**YOUR ASSIGNMENT:** Copy the data exactly as it appears, and do not include any pictures.

**INFORMATION SHOWN:**

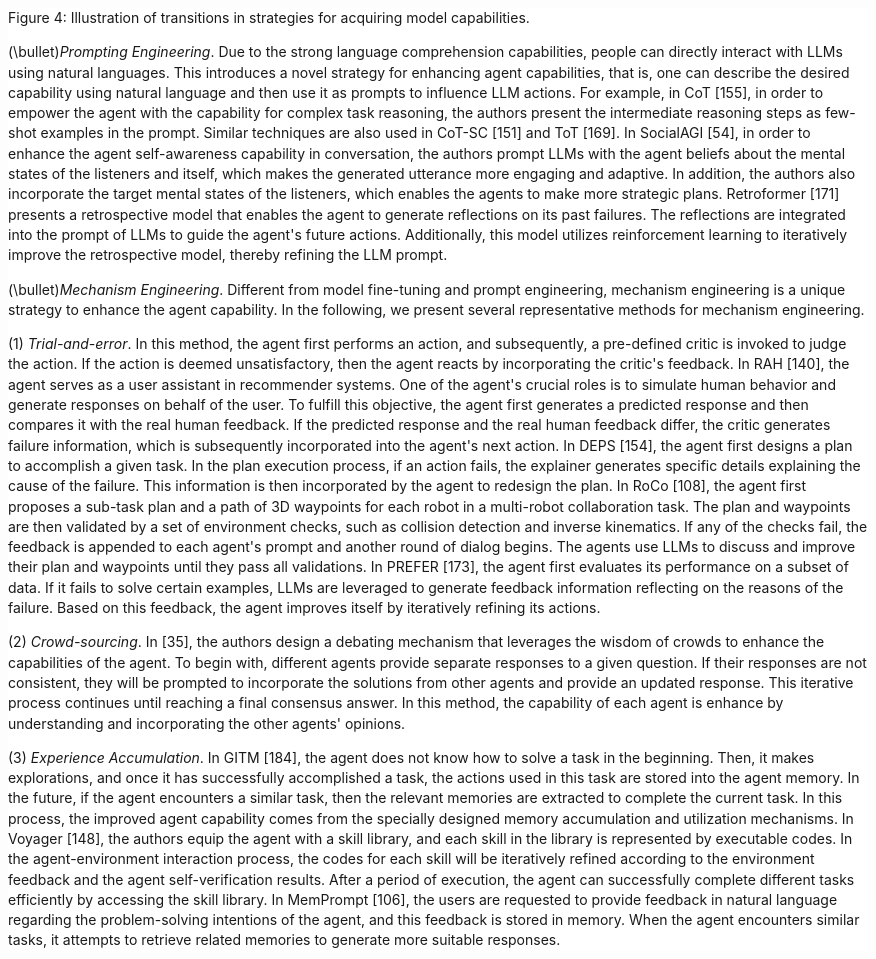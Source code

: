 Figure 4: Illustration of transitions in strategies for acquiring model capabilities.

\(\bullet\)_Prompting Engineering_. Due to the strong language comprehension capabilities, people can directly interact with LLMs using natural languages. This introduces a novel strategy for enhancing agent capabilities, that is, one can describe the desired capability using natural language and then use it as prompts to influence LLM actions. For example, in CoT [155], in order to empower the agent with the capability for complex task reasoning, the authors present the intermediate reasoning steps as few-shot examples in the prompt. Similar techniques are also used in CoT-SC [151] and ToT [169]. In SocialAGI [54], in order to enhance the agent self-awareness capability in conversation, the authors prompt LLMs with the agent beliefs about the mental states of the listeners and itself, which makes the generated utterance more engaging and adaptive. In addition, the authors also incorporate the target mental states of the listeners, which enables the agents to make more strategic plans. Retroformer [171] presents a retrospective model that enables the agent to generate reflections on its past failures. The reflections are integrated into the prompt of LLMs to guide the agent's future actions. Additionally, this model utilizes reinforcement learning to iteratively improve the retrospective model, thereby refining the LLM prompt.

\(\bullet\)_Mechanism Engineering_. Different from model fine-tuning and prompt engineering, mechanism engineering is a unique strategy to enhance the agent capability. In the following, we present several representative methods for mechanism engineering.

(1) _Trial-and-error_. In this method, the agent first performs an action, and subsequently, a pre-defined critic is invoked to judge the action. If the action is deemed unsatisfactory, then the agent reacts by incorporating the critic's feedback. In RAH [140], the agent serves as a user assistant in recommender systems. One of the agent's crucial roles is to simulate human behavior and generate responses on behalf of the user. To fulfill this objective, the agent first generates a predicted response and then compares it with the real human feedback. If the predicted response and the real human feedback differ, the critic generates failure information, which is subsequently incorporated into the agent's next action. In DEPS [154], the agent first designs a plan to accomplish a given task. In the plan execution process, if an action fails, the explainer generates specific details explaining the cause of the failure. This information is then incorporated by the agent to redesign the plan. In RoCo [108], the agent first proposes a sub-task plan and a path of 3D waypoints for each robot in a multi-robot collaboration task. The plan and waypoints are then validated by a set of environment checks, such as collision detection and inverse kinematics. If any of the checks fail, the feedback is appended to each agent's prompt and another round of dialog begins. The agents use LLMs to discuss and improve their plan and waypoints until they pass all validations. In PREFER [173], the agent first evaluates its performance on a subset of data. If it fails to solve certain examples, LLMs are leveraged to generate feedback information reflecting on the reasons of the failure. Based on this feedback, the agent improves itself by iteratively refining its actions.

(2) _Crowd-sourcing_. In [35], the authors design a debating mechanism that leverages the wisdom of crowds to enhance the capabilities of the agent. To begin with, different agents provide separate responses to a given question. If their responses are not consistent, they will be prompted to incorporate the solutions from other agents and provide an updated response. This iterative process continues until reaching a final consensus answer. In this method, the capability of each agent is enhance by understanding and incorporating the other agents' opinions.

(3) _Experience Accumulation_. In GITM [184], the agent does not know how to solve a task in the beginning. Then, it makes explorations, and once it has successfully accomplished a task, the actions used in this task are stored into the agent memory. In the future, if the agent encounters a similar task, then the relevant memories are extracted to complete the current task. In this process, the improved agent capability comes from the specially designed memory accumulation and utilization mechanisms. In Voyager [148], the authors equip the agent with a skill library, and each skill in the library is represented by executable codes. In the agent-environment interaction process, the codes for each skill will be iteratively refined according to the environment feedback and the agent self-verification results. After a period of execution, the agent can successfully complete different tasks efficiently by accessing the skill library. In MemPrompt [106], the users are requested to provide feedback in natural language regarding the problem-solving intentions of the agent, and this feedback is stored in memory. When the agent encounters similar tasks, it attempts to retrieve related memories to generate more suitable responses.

**EXERCISE SOLUTION:**
Source code

: Figure 4: Illustration of transitions in strategies for acquiring model capabilities.

\(\bullet\)_Prompting Engineering_. Due to the strong language comprehension capabilities, people can directly interact with LLMs using natural languages. This introduces a novel strategy for enhancing agent capabilities, that is, one can describe the desired capability using natural language and then use it as prompts to influence LLM actions. For example, in CoT [155], in order to empower the agent with the capability for complex task reasoning, the authors present the intermediate reasoning steps as few-shot examples in the prompt. Similar techniques are also used in CoT-SC [151] and ToT [169]. In SocialAGI [54], in order to enhance the agent self-awareness capability in conversation, the authors prompt LLMs with the agent beliefs about the mental states of the listeners and itself, which makes the generated utterance more engaging and adaptive. In addition, the authors also incorporate the target mental states of the listeners, which enables the agents to make more strategic plans. Retroformer [171] presents a retrospective model that enables the agent to generate reflections on its past failures. The reflections are integrated into the prompt of LLMs to guide the agent's future actions. Additionally, this model utilizes reinforcement learning to iteratively improve the retrospective model, thereby refining the LLM prompt.

\(\bullet\)_Mechanism Engineering_. Different from model fine-tuning and prompt engineering, mechanism engineering is a unique strategy to enhance the agent capability. In the following, we present several representative methods for mechanism engineering.

(1) _Trial-and-error_. In this method, the agent first performs an action, and subsequently, a pre-defined critic is invoked to judge the action. If the action is deemed unsatisfactory, then the agent reacts by incorporating the critic's feedback. In RAH [140], the agent serves as a user assistant in recommender systems. One of the agent's crucial roles is to simulate human behavior and generate responses on behalf of the user. To fulfill this objective, the agent first generates a predicted response and then compares it with the real human feedback. If the predicted response and the real human feedback differ, the critic generates failure information, which is subsequently incorporated into the agent's next action. In DEPS [154], the agent first designs a plan to accomplish a given task. In the plan execution process, if an action fails, the explainer generates specific details explaining the cause of the failure. This information is then incorporated by the agent to redesign the plan. In RoCo [108], the agent first proposes a sub-task plan and a path of 3D waypoints for each robot in a multi-robot collaboration task. The plan and waypoints are then validated by a set of environment checks, such as collision detection and inverse kinematics. If any of the checks fail, the feedback is appended to each agent's prompt and another round of dialog begins. The agents use LLMs to discuss and improve their plan and waypoints until they pass all validations. In PREFER [173], the agent first evaluates its performance on a subset of data. If it fails to solve certain examples, LLMs are leveraged to generate feedback information reflecting on the reasons of the failure. Based on this feedback, the agent improves itself by iteratively refining its actions.

(2) _Crowd-sourcing_. In [35], the authors design a debating mechanism that leverages the wisdom of crowds to enhance the capabilities of the agent. To begin with, different agents provide separate responses to a given question. If their responses are not consistent, they will be prompted to incorporate the solutions from other agents and provide an updated response. This iterative process continues until reaching a final consensus answer. In this method, the capability of each agent is enhance by understanding and incorporating the other agents' opinions.

(3) _Experience Accumulation_. In GITM [184], the agent does not know how to solve a task in the beginning. Then, it makes explorations, and once it has successfully accomplished a task, the actions used in this task are stored into the agent memory. In the future, if the agent encounters a similar task, then the relevant memories are extracted to complete the current task. In this process, the improved agent capability comes from the specially designed memory accumulation and utilization mechanisms. In Voyager [148], the authors equip the agent with a skill library, and each skill in the library is represented by executable codes. In the agent-environment interaction process, the codes for each skill will be iteratively refined according to the environment feedback and the agent self-verification results. After a period of execution, the agent can successfully complete different tasks efficiently by accessing the skill library. In MemPrompt [106], the users are requested to provide feedback in natural language regarding the problem-solving intentions of the agent, and this feedback is stored in memory. When the agent encounters similar tasks, it attempts to retrieve related memories to generate more suitable responses.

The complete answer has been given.